Four Years of UANI’s Tanker Tracker - Chinese Imports of Iranian Oil – Barrels Per Day
April marks the fourth anniversary of UANI’s Tanker Tracker. It draws on deep wells of HUMINT, satellite imagery, Automatic Identification System (AIS) data, cargo datasets, port documentation analysis, vessel identification, and other data triangulation. Now regularly cited in specialist maritime and mainstream outlets, UANI provides the most accurate accounting of Iran’s oil exports. Our comprehensive engagement with the maritime community has led to hundreds of insurance revocations, flag withdrawals, classification cancellations. Our focus on the facilitators has generated a publicly accessible list of almost 200 foreign-owned and foreign-flagged vessels involved in Iran’s oil trade. And our timely monitoring has physically stopped multiple clandestine ship-to-ship (STS) transfers of Iranian oil mid-stream. All this has cost the regime many millions that would otherwise be spent on boosting its terrorist, nuclear, missiles and drones projects.
Now, with four years’ worth of statistics, there are several clearly expressed trends worth highlighting. In the first of a series examining the data, we take a brief look at Iran’s biggest economic lifeline.
On April 29, 2019 President Trump announced the end of the grace period that allowed some jurisdictions to keep importing Iranian oil. While it was evident that China would continue regardless, the below chart shows that the “oil waivers” expiry did significantly impact Beijing’s calculus. From May 2019 to November 2020 – the eighteen months of the most intense “maximum pressure” – China imported an average of 314,000 barrels per day (bdp). By contrast, in the 17 months after President Biden was elected, China imported an average of 838,000 bpd – well over double (2.6 times) the broadly equivalent preceding period.
The twelve months prior to the April 2019 announcement is also instructive. From April 2018 to April 2019, China imported 605,000 bpd. Immediately, then, China slashed imports in half once oil waivers ended.

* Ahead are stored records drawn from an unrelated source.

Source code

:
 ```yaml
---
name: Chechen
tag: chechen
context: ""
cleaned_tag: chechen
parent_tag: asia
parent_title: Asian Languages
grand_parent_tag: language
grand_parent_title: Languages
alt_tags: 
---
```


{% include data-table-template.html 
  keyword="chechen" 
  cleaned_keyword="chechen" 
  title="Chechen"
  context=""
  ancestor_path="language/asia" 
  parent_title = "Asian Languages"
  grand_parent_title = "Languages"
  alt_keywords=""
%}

The big jump from the start of the Biden Administration is not due to any change in U.S. policy change: U.S. sanctions remain on Iranian oil and “waivers” to certain countries have not been restored. But what has changed is the signaling and the willingness to enforce those sanctions. When occasionally asked about Chinese imports, senior Administration officials including Secretary of State Blinken have obliquely referred to a preference for ‘quiet diplomacy.’ In terms of the narrow aim of reducing Iranian oil revenues, this strategy has failed spectacularly. Perhaps more importantly, it has also shrunk any incentive for Tehran to make concessions in the White House’s laudable goal to achieve a better (“longer, stronger”) Iran deal. Its current ultimatum to have the Foreign Terrorist Organization (FTO) designation lifted from the IRGC is only the latest absurd demand that would otherwise never have been in play had Iran not succeeded in exporting $22 billion worth of oil to China since the start of 2021 – with no end to this trade in sight.